» **Exercise instructions**:
Your answer must be an exact copy of every record.

___ Records to use

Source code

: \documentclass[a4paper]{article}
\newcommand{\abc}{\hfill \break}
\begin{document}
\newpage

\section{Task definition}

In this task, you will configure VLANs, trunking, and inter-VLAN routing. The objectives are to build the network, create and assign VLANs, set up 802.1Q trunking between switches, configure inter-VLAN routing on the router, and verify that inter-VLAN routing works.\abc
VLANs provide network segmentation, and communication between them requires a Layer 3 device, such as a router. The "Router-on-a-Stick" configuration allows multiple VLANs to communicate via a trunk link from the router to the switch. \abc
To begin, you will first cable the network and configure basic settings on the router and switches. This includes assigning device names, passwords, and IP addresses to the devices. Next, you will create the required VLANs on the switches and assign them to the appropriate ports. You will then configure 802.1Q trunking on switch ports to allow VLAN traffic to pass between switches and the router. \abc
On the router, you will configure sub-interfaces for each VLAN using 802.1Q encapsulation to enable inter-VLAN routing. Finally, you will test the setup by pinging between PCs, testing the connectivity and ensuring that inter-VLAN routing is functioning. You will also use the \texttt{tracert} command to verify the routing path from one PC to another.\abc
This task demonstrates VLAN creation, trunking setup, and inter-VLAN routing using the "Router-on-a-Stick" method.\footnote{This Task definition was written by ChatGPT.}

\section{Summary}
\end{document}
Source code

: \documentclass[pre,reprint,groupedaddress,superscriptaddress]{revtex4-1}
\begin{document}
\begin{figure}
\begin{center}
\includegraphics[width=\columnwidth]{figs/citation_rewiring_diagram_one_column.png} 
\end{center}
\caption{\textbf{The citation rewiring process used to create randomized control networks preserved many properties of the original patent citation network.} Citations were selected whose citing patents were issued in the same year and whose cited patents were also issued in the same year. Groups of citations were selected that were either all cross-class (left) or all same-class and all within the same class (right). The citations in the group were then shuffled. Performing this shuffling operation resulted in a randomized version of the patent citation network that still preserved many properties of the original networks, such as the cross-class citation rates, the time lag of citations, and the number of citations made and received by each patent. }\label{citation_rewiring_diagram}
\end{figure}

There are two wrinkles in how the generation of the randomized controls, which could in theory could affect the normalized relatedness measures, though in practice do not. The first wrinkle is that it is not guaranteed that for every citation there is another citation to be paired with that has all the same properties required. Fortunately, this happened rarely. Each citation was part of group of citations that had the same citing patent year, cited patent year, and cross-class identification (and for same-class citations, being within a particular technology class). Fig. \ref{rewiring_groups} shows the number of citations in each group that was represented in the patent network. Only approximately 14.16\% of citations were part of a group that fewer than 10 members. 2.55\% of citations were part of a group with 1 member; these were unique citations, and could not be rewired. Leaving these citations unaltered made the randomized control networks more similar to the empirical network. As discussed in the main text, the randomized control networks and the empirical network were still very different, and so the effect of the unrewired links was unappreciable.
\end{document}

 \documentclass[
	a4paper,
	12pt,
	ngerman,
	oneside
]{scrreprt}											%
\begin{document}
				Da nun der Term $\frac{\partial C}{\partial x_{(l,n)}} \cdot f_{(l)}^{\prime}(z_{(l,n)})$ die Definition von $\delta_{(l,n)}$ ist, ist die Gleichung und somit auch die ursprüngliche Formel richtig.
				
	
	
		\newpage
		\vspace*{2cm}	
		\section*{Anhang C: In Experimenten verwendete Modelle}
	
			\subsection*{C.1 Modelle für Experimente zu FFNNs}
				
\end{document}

______

» **Written reply**:
Source code

: \documentclass[a4paper]{article}
\newcommand{\abc}{\hfill \break}
\begin{document}
\newpage

\section{Task definition}

In this task, you will configure VLANs, trunking, and inter-VLAN routing. The objectives are to build the network, create and assign VLANs, set up 802.1Q trunking between switches, configure inter-VLAN routing on the router, and verify that inter-VLAN routing works.\abc
VLANs provide network segmentation, and communication between them requires a Layer 3 device, such as a router. The "Router-on-a-Stick" configuration allows multiple VLANs to communicate via a trunk link from the router to the switch. \abc
To begin, you will first cable the network and configure basic settings on the router and switches. This includes assigning device names, passwords, and IP addresses to the devices. Next, you will create the required VLANs on the switches and assign them to the appropriate ports. You will then configure 802.1Q trunking on switch ports to allow VLAN traffic to pass between switches and the router. \abc
On the router, you will configure sub-interfaces for each VLAN using 802.1Q encapsulation to enable inter-VLAN routing. Finally, you will test the setup by pinging between PCs, testing the connectivity and ensuring that inter-VLAN routing is functioning. You will also use the \texttt{tracert} command to verify the routing path from one PC to another.\abc
This task demonstrates VLAN creation, trunking setup, and inter-VLAN routing using the "Router-on-a-Stick" method.\footnote{This Task definition was written by ChatGPT.}

\section{Summary}
\end{document}
Source code

: \documentclass[pre,reprint,groupedaddress,superscriptaddress]{revtex4-1}
\begin{document}
\begin{figure}
\begin{center}
\includegraphics[width=\columnwidth]{figs/citation_rewiring_diagram_one_column.png} 
\end{center}
\caption{\textbf{The citation rewiring process used to create randomized control networks preserved many properties of the original patent citation network.} Citations were selected whose citing patents were issued in the same year and whose cited patents were also issued in the same year. Groups of citations were selected that were either all cross-class (left) or all same-class and all within the same class (right). The citations in the group were then shuffled. Performing this shuffling operation resulted in a randomized version of the patent citation network that still preserved many properties of the original networks, such as the cross-class citation rates, the time lag of citations, and the number of citations made and received by each patent. }\label{citation_rewiring_diagram}
\end{figure}

There are two wrinkles in how the generation of the randomized controls, which could in theory could affect the normalized relatedness measures, though in practice do not. The first wrinkle is that it is not guaranteed that for every citation there is another citation to be paired with that has all the same properties required. Fortunately, this happened rarely. Each citation was part of group of citations that had the same citing patent year, cited patent year, and cross-class identification (and for same-class citations, being within a particular technology class). Fig. \ref{rewiring_groups} shows the number of citations in each group that was represented in the patent network. Only approximately 14.16\% of citations were part of a group that fewer than 10 members. 2.55\% of citations were part of a group with 1 member; these were unique citations, and could not be rewired. Leaving these citations unaltered made the randomized control networks more similar to the empirical network. As discussed in the main text, the randomized control networks and the empirical network were still very different, and so the effect of the unrewired links was unappreciable.
\end{document}

 \documentclass[
	a4paper,
	12pt,
	ngerman,
	oneside
]{scrreprt}											%
\begin{document}
				Da nun der Term $\frac{\partial C}{\partial x_{(l,n)}} \cdot f_{(l)}^{\prime}(z_{(l,n)})$ die Definition von $\delta_{(l,n)}$ ist, ist die Gleichung und somit auch die ursprüngliche Formel richtig.
				
	
	
		\newpage
		\vspace*{2cm}	
		\section*{Anhang C: In Experimenten verwendete Modelle}
	
			\subsection*{C.1 Modelle für Experimente zu FFNNs}
				
\end{document}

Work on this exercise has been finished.